Glen Baldridge
The Medium & The Message in Glen Baldridge’s Subcultural Aesthetics
Scratch tickets, bullet holes, found photographs, a coffin catalog, obsolete electronics, the shape of words, all are material for Glen Baldridges’s multi-layered compositions. For much of his career Glen Baldridge has primarily created in one dimension, works on paper. A master printmaker and draftsman, Baldridge is also a painter, videographer, bookmaker and sculptor. In all these incarnations Baldridge merges the mysticism of magical realism with the aesthetics of youth culture delivering a slyly critical reading of these times, albeit an exuberant and sympathetic one. Working with processes such as marbling, spin art, screen printing, photography and drawing, Baldridge’s works are inexplicably achieved, the result of years of experimentation and innovation in the studio.

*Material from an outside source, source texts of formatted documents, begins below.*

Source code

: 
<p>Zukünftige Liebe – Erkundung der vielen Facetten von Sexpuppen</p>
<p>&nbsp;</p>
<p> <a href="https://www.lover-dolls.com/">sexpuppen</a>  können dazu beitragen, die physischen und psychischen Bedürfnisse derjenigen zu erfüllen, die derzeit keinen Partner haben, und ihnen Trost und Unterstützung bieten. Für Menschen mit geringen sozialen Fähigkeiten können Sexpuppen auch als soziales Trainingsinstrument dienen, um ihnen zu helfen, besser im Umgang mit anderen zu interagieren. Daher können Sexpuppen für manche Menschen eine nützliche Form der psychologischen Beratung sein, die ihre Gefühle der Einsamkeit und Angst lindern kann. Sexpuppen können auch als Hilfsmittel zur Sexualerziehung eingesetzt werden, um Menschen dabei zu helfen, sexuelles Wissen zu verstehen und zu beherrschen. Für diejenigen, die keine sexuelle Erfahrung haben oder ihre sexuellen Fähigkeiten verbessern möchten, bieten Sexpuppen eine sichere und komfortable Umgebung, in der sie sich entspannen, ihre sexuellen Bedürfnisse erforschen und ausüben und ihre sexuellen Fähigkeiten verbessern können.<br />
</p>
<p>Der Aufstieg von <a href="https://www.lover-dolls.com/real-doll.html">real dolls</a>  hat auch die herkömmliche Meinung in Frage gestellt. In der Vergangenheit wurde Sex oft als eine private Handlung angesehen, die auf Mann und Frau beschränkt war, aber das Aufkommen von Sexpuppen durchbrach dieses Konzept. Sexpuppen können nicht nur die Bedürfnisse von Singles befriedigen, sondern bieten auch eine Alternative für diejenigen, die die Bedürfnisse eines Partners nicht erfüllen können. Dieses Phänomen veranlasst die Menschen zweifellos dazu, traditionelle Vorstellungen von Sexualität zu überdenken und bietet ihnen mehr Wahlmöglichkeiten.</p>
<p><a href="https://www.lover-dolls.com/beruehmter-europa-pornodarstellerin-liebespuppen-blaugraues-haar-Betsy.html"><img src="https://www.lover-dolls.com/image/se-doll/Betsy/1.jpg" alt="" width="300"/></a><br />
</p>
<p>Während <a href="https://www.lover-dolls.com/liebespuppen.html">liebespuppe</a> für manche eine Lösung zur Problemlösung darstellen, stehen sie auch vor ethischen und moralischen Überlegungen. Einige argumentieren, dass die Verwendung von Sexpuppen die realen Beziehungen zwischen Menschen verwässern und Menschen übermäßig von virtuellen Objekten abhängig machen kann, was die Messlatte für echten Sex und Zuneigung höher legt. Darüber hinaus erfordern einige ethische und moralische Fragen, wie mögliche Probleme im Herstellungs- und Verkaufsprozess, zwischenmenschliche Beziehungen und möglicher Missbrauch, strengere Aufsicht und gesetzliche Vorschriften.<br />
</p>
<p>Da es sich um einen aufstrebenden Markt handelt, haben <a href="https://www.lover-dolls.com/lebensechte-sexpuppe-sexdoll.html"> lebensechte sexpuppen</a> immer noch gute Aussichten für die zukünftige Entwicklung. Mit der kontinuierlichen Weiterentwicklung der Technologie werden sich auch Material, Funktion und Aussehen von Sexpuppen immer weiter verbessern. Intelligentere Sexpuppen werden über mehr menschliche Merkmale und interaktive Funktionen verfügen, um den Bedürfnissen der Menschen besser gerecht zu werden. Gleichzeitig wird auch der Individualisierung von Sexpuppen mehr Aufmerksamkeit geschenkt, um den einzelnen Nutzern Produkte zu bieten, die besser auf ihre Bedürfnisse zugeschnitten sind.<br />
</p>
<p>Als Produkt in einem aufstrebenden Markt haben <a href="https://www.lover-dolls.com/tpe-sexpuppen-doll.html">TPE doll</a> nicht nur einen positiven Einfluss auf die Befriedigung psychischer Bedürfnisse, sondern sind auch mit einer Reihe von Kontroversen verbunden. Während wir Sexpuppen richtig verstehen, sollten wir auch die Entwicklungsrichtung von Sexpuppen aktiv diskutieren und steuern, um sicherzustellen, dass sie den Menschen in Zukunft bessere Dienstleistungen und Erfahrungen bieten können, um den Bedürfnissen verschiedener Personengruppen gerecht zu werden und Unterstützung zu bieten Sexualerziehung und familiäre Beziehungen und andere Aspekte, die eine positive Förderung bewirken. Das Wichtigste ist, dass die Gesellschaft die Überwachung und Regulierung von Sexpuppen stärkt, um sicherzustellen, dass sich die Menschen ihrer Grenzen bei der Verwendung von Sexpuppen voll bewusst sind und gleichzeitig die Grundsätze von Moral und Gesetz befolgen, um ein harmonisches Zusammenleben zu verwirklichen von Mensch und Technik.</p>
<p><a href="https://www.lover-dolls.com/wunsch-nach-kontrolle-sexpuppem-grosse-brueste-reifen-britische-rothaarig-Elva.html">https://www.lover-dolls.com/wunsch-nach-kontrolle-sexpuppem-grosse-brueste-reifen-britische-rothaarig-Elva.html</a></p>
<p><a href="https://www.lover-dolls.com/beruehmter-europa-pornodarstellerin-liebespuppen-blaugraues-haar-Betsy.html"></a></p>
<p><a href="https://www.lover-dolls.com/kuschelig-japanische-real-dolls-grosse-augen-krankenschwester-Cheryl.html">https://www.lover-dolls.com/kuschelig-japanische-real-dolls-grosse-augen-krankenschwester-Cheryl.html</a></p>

With a new series entitled “Wrecked Exotics” opening this week in Portland, Maine and an accompanying artist book, Baldridge revisits a 1980’s mimeograph technology, the risograph. With eighteen framed prints in tricolor frames found photographs depict the detritus of red sports cars buried in roadside weeds. Misregistered and dragged lines from each color pass on the risograph make for dreamlike optics. The images, bereft of human life present us with a punch line sans plot—a fiction, a drama, a narrative of the end.
Wrecked Exotics 18 Framed Riso Prints, 2025
From Warhol to Chamberlain to David Lynch, the car crash has long been a subject of interest to artists. Baldridge’s foray references humor, horror, nostalgia, abstraction, performance art, pop art and cinema, all with just three colors. Both technique and conceptual rigor enliven the wrecks—we hear the engine rev, the screech of tires, glass breaking as they roar off the page.
Touching on the spiritual and the material, the narrative and the abstract, Baldridge’s practice flips the scrip, revealing an alternative relativity. With his text pieces, “Guys, What”, “No Way” and “The End’s Not Near It’s Here” we are reminded of our mortality with a grin and nod. As if to say…Life, much like Baldridge’s prescient works, is funny and mysterious, luminous and delirious, saturated and psychedelic and totally worth the ride.
Wrecked Exotics 2, 2025, Riso Print Edition of 10
GLEN BALDRIDGE: “Wrecked Exotics” Opens October 3rd 2025 5-8 pm at North Optical - 68 Washington Ave Portland ME 04101
We visited the studios of Glen and his wife, artist, Louise Sheldon in Maine to see what they’re working on, chat about art & others.
JEFF: How many years have you had a studio practice ?
GB: About 25 years. I graduated from art school in 1999 and it took me a minute get myself situated and figure our what I was doing. I started exhibiting my work in galleries in 2004. Alongside my studio practice, I also ran a print publishing company called Forth Estate from 2005-2015.
JEFF: What medium do you work in ?
GB: I studied printmaking, which is still an important part of my practice. I also paint and draw and use photography but my primary focus is on works on paper.
JEFF: What are the themes you’re thinking about when you’re starting a new work ?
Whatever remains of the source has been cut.